The hot summer begins with the mouth watering hopes of a good mango season for the most of us. I do not eat mangoes, although they start cropping up at my place quiet early at astronomical rates. I eat them a bit late in the season for some reason which will be clear as you folks read this blog.


Mangoes are a part and parcel of our foodie culture. The wooden boxes with straw and ripening mangoes are displayed proudly in each and every household as a kind of status symbol. A sweet and mildly sour fragrance greets us when we enter our homes in mango season. The kids like them very much and devour them like no tomorrow. They also like playing with the straw. Each and every meal has 'aamras' as an accompanying dessert. The diabetics forget their illness and secretly gorge on mangoes. I see a spurt in their sugar readings during this season and they just smile at me expecting me to understand the seasonal effect on their diabetes.

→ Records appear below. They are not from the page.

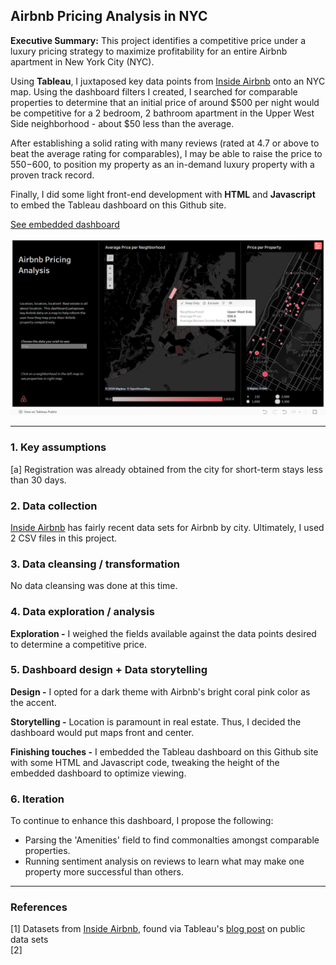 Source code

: ## Airbnb Pricing Analysis in NYC

**Executive Summary:** This project identifies a competitive price under a luxury pricing strategy to maximize profitability for an entire Airbnb apartment in New York City (NYC).

Using **Tableau**, I juxtaposed key data points from [Inside Airbnb](https://insideairbnb.com/new-york-city/) onto an NYC map.  Using the dashboard filters I created, I searched for comparable properties to determine that an initial price of around $500 per night would be competitive for a 2 bedroom, 2 bathroom apartment in the Upper West Side neighborhood - about $50 less than the average.   

After establishing a solid rating with many reviews (rated at 4.7 or above to beat the average rating for comparables), I may be able to raise the price to $550-$600, to position my property as an in-demand luxury property with a proven track record.

Finally, I did some light front-end development with **HTML** and **Javascript** to embed the Tableau dashboard on this Github site.

[See embedded dashboard](/airbnbIndex.html)

<img src="images/airbnb_screenshot_UWS.png?raw=true"/>

---

### 1. Key assumptions

[a] Registration was already obtained from the city for short-term stays less than 30 days.

### 2. Data collection

[Inside Airbnb](https://insideairbnb.com) has fairly recent data sets for Airbnb by city.  Ultimately, I used 2 CSV files in this project.

### 3. Data cleansing / transformation

No data cleansing was done at this time.

### 4. Data exploration / analysis

**Exploration -** I weighed the fields available against the data points desired to determine a competitive price.

### 5. Dashboard design + Data storytelling

**Design -** I opted for a dark theme with Airbnb's bright coral pink color as the accent.

**Storytelling -** Location is paramount in real estate. Thus, I decided the dashboard would put maps front and center.  

**Finishing touches -** I embedded the Tableau dashboard on this Github site with some HTML and Javascript code, tweaking the height of the embedded dashboard to optimize viewing.

### 6. Iteration

To continue to enhance this dashboard, I propose the following:
- Parsing the 'Amenities' field to find commonalties amongst comparable properties.
- Running sentiment analysis on reviews to learn what may make one property more successful than others.

---

### References

[1] Datasets from [Inside Airbnb](https://insideairbnb.com/new-york-city/), found via Tableau's [blog post](https://www.tableau.com/blog/how-to-find-sources-for-public-data-sets) on public data sets
<br>[2]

Asha is a very dear patient of mine. She is an aged lady with Diabetes and Heart ailments. She has to be recurrently admitted in the hospital in view of complications. Although our profession thrives on other peoples' miseries, I decided to stop charging her in view of her poor financial status. She had a teen aged son who was a spastic and had to struggle to make her ends meet. A meagre pension of her deceased husband used to be her only life line. She sometimes even used to skip meals which she said helped her sugars from rising. I always was moved by her plight.


During the mango season, she was in a better mood as she used to fetch mangoes from her native town and sort them out in boxes and sell them door to door. At least, the mangoes offered some financial respite to her. The first box of choicest juicy plump mangoes would be packed by her and delivered to me. Its pretty late for the season, yet I tell her that I have been waiting for the mangoes eagerly. She smiles up with tears in her eyes. A few kind words never hurt. She implores me to call her if I need some more mangoes but I never call her as I do not want her to incur a loss as she will never charge me.


This box of mangoes is a symbol of her gratitude towards me. It signifies labour as she huffs and puffs while climbing the floor to deliver her box. Normally, I distribute the boxes which I get, to all my staff of ward boys and ayah bais who lovingly accept them.


This box goes straight home. My family relishes them. Even if they are sour, they taste better than the sweetest mangoes of the entire season.